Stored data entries

----------------

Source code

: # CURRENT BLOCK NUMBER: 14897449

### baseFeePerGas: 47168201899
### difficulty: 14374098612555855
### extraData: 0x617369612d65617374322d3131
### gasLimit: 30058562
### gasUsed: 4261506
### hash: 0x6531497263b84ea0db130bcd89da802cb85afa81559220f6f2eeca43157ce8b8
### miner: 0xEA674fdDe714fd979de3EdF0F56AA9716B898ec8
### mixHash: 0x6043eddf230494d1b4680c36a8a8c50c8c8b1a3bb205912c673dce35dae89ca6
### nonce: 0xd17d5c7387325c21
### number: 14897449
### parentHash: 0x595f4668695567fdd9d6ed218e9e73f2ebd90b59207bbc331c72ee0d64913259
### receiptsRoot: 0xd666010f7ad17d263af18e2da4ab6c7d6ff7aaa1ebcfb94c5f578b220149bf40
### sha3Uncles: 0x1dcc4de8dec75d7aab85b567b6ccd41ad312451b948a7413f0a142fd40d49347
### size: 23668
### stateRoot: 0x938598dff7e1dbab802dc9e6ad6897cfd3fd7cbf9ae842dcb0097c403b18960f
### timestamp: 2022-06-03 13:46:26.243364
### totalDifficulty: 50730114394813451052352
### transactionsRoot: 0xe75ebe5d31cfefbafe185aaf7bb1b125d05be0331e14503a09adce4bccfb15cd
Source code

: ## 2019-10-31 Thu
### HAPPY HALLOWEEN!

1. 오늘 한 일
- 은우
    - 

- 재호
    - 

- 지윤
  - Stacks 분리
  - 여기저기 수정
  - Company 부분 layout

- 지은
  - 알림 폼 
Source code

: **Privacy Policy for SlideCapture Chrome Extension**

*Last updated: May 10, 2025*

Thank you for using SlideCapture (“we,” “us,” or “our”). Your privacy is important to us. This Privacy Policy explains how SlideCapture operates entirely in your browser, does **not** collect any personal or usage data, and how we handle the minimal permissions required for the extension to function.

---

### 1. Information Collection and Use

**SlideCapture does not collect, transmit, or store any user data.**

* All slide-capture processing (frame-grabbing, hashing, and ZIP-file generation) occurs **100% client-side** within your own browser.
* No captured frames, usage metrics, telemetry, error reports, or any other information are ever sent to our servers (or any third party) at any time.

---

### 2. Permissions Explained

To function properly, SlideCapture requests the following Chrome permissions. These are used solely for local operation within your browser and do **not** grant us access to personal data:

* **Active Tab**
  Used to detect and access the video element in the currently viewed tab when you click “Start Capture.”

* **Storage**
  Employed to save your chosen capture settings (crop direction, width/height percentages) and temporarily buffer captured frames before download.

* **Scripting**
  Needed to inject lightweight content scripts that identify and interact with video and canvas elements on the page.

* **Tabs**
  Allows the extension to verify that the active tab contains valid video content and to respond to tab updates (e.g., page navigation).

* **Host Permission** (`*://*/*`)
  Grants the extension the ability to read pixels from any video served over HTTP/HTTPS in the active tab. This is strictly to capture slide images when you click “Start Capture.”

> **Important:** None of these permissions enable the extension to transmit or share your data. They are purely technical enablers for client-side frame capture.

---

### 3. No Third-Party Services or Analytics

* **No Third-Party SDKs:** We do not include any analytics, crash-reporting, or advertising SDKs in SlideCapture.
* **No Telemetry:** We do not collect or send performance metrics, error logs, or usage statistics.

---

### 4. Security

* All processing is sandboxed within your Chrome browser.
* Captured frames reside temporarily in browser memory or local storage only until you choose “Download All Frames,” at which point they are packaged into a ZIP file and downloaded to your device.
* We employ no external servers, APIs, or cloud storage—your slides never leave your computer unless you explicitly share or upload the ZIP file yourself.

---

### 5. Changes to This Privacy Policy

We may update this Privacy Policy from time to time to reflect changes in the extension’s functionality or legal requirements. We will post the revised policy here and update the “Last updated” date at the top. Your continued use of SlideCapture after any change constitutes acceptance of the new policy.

----------------

◆ **PROBLEM DESCRIPTION**:
How many of the lines above include the word "client"? Respond with the number alone.

◆ **ANSWER TO THIS EXERCISE**:
2